After Alice comes back to life, we understand—in part by a voice-over speaking to us and Cooper—that Alice Cooper has once again cheated death. Fog dissipates and Alice is alone save for gravestones of former rockers legends. I spy Jimi Hendrix, and one I think that reads John Lennon. Soon the band rejoins Alice and they launch into a medley of tribute to the deceased members of Alice Cooper’s rock family. It starts off with Pinball Wizard as black curtains in the back drop down to reveal “Keith Moon 1946-1978.” After that David Bowie is revealed and we’re treated to a crunchy, raucous cover of “Suffragette City.” Next is a nod to Lemmy, as the group, this time in large part led by Garric, blast out “Ace of Spades.”
The whole show ends on “School’s Out” and by then, we’re all changed by the rock that has taken place before us. In fact, during one of Strauss’s shreddings in front of the audience an overzealous caveman of a fan reached out, attempting to touch the Rock Goddess. She brushed him aside with a flourish of the guitar pick, and I think he might have burst into flames right then and there, scattered across the Moody as ash.
Alice’s voice seems un-phased by the years. He growls, yelps, and roars with a quality that some young rock-emo singers would sell their soul for. His guitar players were frequently at mics as well, helping to blast us with a wall of vocals and rock harmonies. Of course there’s an encore, and what song could Alice Cooper possibly top his most famous one with other than his new single “Elected.” Carrying echoes of the Ramones, this punk-metal number is decidedly classic Cooper. He moans about the state of the world and then shrugs with a sneer “I don’t care!” Then singing, yelling “I wanna be ELECTED!” Zombie caricatures of Hillary and Trump appear on stage during the song, beating each other to a pulp before the Tangerine Tyrant carries Clinton off, leaving only Alice and his cast of musical cretins. The number ends, appropriately enough, with fireworks.
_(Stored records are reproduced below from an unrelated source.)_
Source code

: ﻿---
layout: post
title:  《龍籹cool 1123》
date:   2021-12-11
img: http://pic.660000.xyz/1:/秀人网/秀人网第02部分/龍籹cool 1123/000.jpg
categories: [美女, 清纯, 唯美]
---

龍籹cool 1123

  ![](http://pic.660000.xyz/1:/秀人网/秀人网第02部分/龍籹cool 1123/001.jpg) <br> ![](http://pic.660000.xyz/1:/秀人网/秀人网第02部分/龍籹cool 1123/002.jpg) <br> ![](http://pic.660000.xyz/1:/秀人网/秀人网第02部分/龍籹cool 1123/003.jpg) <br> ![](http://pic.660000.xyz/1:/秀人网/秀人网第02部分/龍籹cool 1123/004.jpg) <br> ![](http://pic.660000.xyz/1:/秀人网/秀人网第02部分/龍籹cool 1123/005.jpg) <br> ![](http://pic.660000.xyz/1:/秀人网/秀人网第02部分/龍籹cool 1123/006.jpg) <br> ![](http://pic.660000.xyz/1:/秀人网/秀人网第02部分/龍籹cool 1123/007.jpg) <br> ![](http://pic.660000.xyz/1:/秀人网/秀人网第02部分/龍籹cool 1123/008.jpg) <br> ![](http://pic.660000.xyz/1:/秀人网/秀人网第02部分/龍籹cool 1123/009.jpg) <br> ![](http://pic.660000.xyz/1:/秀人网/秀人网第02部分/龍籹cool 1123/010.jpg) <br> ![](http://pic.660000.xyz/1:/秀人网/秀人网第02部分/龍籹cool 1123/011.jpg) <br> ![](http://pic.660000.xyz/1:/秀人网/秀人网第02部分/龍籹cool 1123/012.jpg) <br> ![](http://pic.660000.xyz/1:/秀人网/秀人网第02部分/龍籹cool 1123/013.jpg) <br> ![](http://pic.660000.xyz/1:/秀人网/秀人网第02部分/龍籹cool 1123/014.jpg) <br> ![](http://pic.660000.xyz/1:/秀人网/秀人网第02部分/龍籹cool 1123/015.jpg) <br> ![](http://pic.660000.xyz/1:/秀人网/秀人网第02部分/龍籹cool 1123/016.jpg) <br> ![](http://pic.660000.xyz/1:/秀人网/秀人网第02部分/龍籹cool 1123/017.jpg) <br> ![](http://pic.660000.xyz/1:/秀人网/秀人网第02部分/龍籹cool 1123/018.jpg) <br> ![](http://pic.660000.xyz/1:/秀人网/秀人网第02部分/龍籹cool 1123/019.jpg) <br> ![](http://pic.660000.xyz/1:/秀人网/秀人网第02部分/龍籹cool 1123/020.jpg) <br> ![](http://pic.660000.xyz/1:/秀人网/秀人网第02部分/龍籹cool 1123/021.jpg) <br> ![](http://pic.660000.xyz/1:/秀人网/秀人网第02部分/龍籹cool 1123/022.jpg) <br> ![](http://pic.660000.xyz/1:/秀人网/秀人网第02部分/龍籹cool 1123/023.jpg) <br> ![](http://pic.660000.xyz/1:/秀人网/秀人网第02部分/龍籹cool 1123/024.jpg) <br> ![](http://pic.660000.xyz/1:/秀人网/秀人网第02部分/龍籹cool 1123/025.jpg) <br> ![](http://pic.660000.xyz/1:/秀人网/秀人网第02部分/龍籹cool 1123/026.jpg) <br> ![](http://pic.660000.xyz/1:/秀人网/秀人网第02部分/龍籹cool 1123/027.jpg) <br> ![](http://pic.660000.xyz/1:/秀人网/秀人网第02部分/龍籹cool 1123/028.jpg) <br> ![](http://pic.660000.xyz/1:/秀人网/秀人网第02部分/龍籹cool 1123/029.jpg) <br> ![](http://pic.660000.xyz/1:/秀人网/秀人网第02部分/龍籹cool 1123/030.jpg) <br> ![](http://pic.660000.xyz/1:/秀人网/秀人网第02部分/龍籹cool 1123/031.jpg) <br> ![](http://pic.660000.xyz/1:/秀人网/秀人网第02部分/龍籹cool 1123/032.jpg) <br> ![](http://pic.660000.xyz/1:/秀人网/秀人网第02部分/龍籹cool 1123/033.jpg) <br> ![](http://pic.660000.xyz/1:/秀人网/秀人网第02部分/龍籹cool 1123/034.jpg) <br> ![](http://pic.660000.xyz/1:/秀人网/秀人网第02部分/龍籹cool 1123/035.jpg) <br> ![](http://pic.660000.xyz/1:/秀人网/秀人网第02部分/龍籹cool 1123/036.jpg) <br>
As the band gets together for a final goodbye, throwing picks into the audience for those who weren’t lucky enough to snag one of Alice’s canes, the rest of the cast and crew come on stage as well. For this kind of spectacle of a show Alice Cooper knows it takes a team to pull off the dream, ah, err… nightmare. All parts of the show are recognized and celebrated. We’re clearly grateful for these masters of metal and they genuinely seem grateful towards us, the fans. Despite the pageantry of horror we have all just witnessed, there is a sincerity here that a lot of rock performances fail to reach. After experiencing an evening like that, I found myself thinking one thing walking to my car in the humid, drunken Austin night. It was an inane, cryptic thought, but it sounded right bumping around in my skull. It went something like this: Alice Cooper For President 2016.